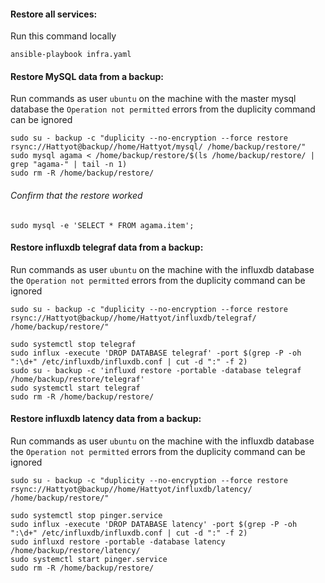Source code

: #### Restore all services:
Run this command locally

    ansible-playbook infra.yaml

#### Restore MySQL data from a backup:
Run commands as user `ubuntu` on the machine with the master mysql database
the `Operation not permitted` errors from the duplicity command can be ignored

    sudo su - backup -c "duplicity --no-encryption --force restore rsync://Hattyot@backup//home/Hattyot/mysql/ /home/backup/restore/"
    sudo mysql agama < /home/backup/restore/$(ls /home/backup/restore/ | grep "agama-" | tail -n 1) 
    sudo rm -R /home/backup/restore/

###### Confirm that the restore worked
    
    sudo mysql -e 'SELECT * FROM agama.item';

#### Restore influxdb telegraf data from a backup:
Run commands as user `ubuntu` on the machine with the influxdb database
the `Operation not permitted` errors from the duplicity command can be ignored

    sudo su - backup -c "duplicity --no-encryption --force restore rsync://Hattyot@backup//home/Hattyot/influxdb/telegraf/ /home/backup/restore/"

    sudo systemctl stop telegraf
    sudo influx -execute 'DROP DATABASE telegraf' -port $(grep -P -oh ":\d+" /etc/influxdb/influxdb.conf | cut -d ":" -f 2)
    sudo su - backup -c 'influxd restore -portable -database telegraf /home/backup/restore/telegraf'
    sudo systemctl start telegraf
    sudo rm -R /home/backup/restore/

#### Restore influxdb latency data from a backup:
Run commands as user `ubuntu` on the machine with the influxdb database
the `Operation not permitted` errors from the duplicity command can be ignored

    sudo su - backup -c "duplicity --no-encryption --force restore rsync://Hattyot@backup//home/Hattyot/influxdb/latency/ /home/backup/restore/"

    sudo systemctl stop pinger.service
    sudo influx -execute 'DROP DATABASE latency' -port $(grep -P -oh ":\d+" /etc/influxdb/influxdb.conf | cut -d ":" -f 2)
    sudo influxd restore -portable -database latency /home/backup/restore/latency/
    sudo systemctl start pinger.service
    sudo rm -R /home/backup/restore/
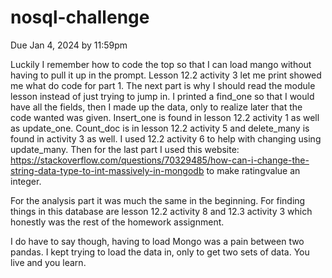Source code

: # nosql-challenge
Due Jan 4, 2024 by 11:59pm

Luckily I remember how to code the top so that I can load mango without having to pull it up in the prompt. Lesson 12.2 activity 3 let me print showed me what do code for part 1. The next part is why I should read the module lesson instead of just trying to jump in. I printed a find_one so that I would have all the fields, then I made up the data, only to realize later that the code wanted was given. Insert_one is found in lesson 12.2 activity 1 as well as update_one. Count_doc is in lesson 12.2 activity 5 and delete_many is found in activity 3 as well. I used 12.2 activity 6 to help with changing using update_many. Then for the last part I used this website: https://stackoverflow.com/questions/70329485/how-can-i-change-the-string-data-type-to-int-massively-in-mongodb to make ratingvalue an integer.

For the analysis part it was much the same in the beginning. For finding things in this database are lesson 12.2 activity 8 and 12.3 activity 3 which honestly was the rest of the homework assignment.

I do have to say though, having to load Mongo was a pain between two pandas. I kept trying to load the data in, only to get two sets of data. You live and you learn.
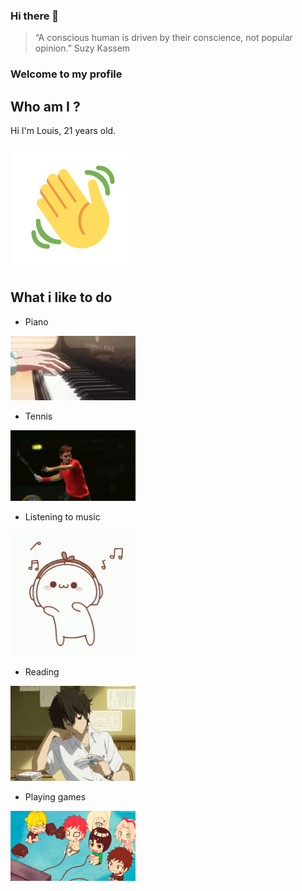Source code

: ### Hi there 👋

> “A conscious human is driven by their conscience, not popular opinion.” Suzy Kassem

### Welcome to my profile

## Who am I ?
Hi I'm Louis, 21 years old.

<img src="images/wave.gif" alt="wave" width="200"/>

## What i like to do

- Piano 

<img src="images/Piano.gif" alt="Piano" width="200"/>

- Tennis

<img src="images/Tennis.gif" alt="Tennis" width="200"/>

- Listening to music

<img src="images/listening.gif" alt="listening to music" width="200"/>

- Reading

<img src="images/reading.gif" alt="reading" width="200"/>

- Playing games

<img src="images/playinggames.gif" alt="playing games" width="200"/>

 
<!--
**LouisChu25/LouisChu25** is a ✨ _special_ ✨ repository because its `README.md` (this file) appears on your GitHub profile.

Here are some ideas to get you started:

- 🔭 I’m currently working on ...
- 🌱 I’m currently learning ...
- 👯 I’m looking to collaborate on ...
- 🤔 I’m looking for help with ...
- 💬 Ask me about ...
- 📫 How to reach me: ...
- 😄 Pronouns: ...
- ⚡ Fun fact: ...
-->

| EXERCISE OBJECTIVE |
Among the entries above, the line containing "Run this command locally", the line containing "sudo mysql agama", and all lines between them are to be restated word for word; nothing else belongs in the reply.

| RESULT BELOW |
Run this command locally

    ansible-playbook infra.yaml

#### Restore MySQL data from a backup:
Run commands as user `ubuntu` on the machine with the master mysql database
the `Operation not permitted` errors from the duplicity command can be ignored

    sudo su - backup -c "duplicity --no-encryption --force restore rsync://Hattyot@backup//home/Hattyot/mysql/ /home/backup/restore/"
    sudo mysql agama < /home/backup/restore/$(ls /home/backup/restore/ | grep "agama-" | tail -n 1) 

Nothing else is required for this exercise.